Spirax-Sarco Earnings: Lower Demand at Watson-Marlow to Persist in 2023
Destocking from Watson-Marlow’s biopharma customers, who are still working their way through excess inventories bought during the pandemic, had a significant effect on wide-moat Spirax-Sarco’s SPX first-half results and is expected to persist during the full year. Organic revenue grew 2% during first-half 2023, which, if we exclude biopharma customers, would have been 11%, highlighting that the remainder of the group remains structurally strong, growing significantly ahead global industrial production. We had anticipated destocking to be mostly complete by now and thus lower our 2023 organic revenue growth to 3.2% from 5.4% and our EBIT margin to 22.2% from 23.5%. Nevertheless, the group’s longer-term outlook remains firmly intact as does our GBX 11,800 fair value estimate. Shares are slightly undervalued.
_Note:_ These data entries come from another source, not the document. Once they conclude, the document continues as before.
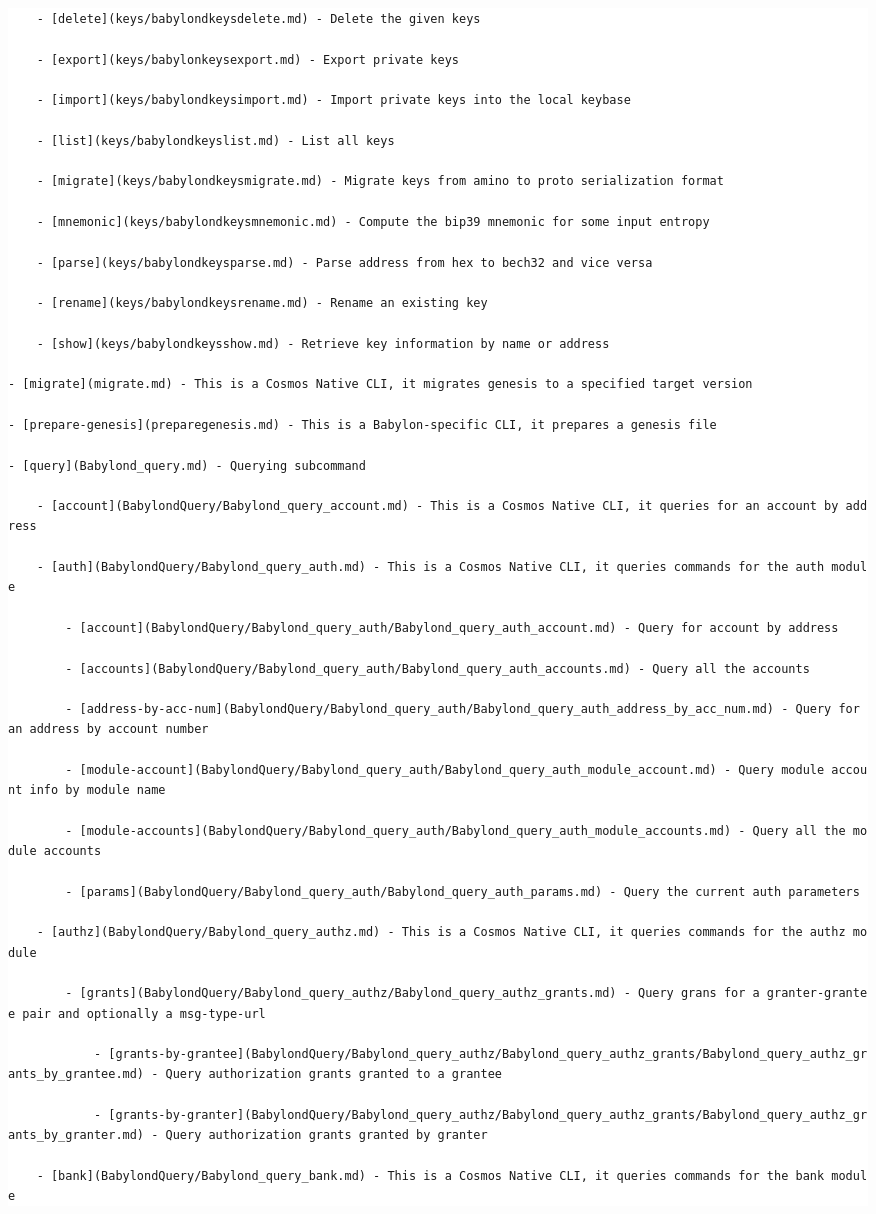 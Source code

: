         - [delete](keys/babylondkeysdelete.md) - Delete the given keys

        - [export](keys/babylonkeysexport.md) - Export private keys

        - [import](keys/babylondkeysimport.md) - Import private keys into the local keybase

        - [list](keys/babylondkeyslist.md) - List all keys

        - [migrate](keys/babylondkeysmigrate.md) - Migrate keys from amino to proto serialization format

        - [mnemonic](keys/babylondkeysmnemonic.md) - Compute the bip39 mnemonic for some input entropy

        - [parse](keys/babylondkeysparse.md) - Parse address from hex to bech32 and vice versa

        - [rename](keys/babylondkeysrename.md) - Rename an existing key

        - [show](keys/babylondkeysshow.md) - Retrieve key information by name or address

    - [migrate](migrate.md) - This is a Cosmos Native CLI, it migrates genesis to a specified target version

    - [prepare-genesis](preparegenesis.md) - This is a Babylon-specific CLI, it prepares a genesis file

    - [query](Babylond_query.md) - Querying subcommand

        - [account](BabylondQuery/Babylond_query_account.md) - This is a Cosmos Native CLI, it queries for an account by address

        - [auth](BabylondQuery/Babylond_query_auth.md) - This is a Cosmos Native CLI, it queries commands for the auth module

            - [account](BabylondQuery/Babylond_query_auth/Babylond_query_auth_account.md) - Query for account by address

            - [accounts](BabylondQuery/Babylond_query_auth/Babylond_query_auth_accounts.md) - Query all the accounts

            - [address-by-acc-num](BabylondQuery/Babylond_query_auth/Babylond_query_auth_address_by_acc_num.md) - Query for an address by account number

            - [module-account](BabylondQuery/Babylond_query_auth/Babylond_query_auth_module_account.md) - Query module account info by module name

            - [module-accounts](BabylondQuery/Babylond_query_auth/Babylond_query_auth_module_accounts.md) - Query all the module accounts

            - [params](BabylondQuery/Babylond_query_auth/Babylond_query_auth_params.md) - Query the current auth parameters

        - [authz](BabylondQuery/Babylond_query_authz.md) - This is a Cosmos Native CLI, it queries commands for the authz module

            - [grants](BabylondQuery/Babylond_query_authz/Babylond_query_authz_grants.md) - Query grans for a granter-grantee pair and optionally a msg-type-url

                - [grants-by-grantee](BabylondQuery/Babylond_query_authz/Babylond_query_authz_grants/Babylond_query_authz_grants_by_grantee.md) - Query authorization grants granted to a grantee

                - [grants-by-granter](BabylondQuery/Babylond_query_authz/Babylond_query_authz_grants/Babylond_query_authz_grants_by_granter.md) - Query authorization grants granted by granter

        - [bank](BabylondQuery/Babylond_query_bank.md) - This is a Cosmos Native CLI, it queries commands for the bank module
Expectations that destocking will persist have led management to lower its organic revenue growth guidance to between 0% and 4% (from mid-single-digit growth) and a decline in its operating profit margin of between 100 and 200 basis points (from a slight progression). A combination of price and volume growth in steam specialties supported organic revenue and operating profit growth of 15% and 25%, respectively. The electrical thermal solutions segment delivered 7% organic revenue growth, despite lower demand from semiconductor customers that account for 18% of the segment’s sales. We expect Spirax-Sarco will comfortably overcome short-term weakness and continue to grow ahead of global industrial production, driven by the mission-critical nature and short payback period its products provide customers, as well as secular growth from end markets.
The board raised its interim dividend by 8% to 46.0 pence, a firm indicator that first-half results are a temporary blip.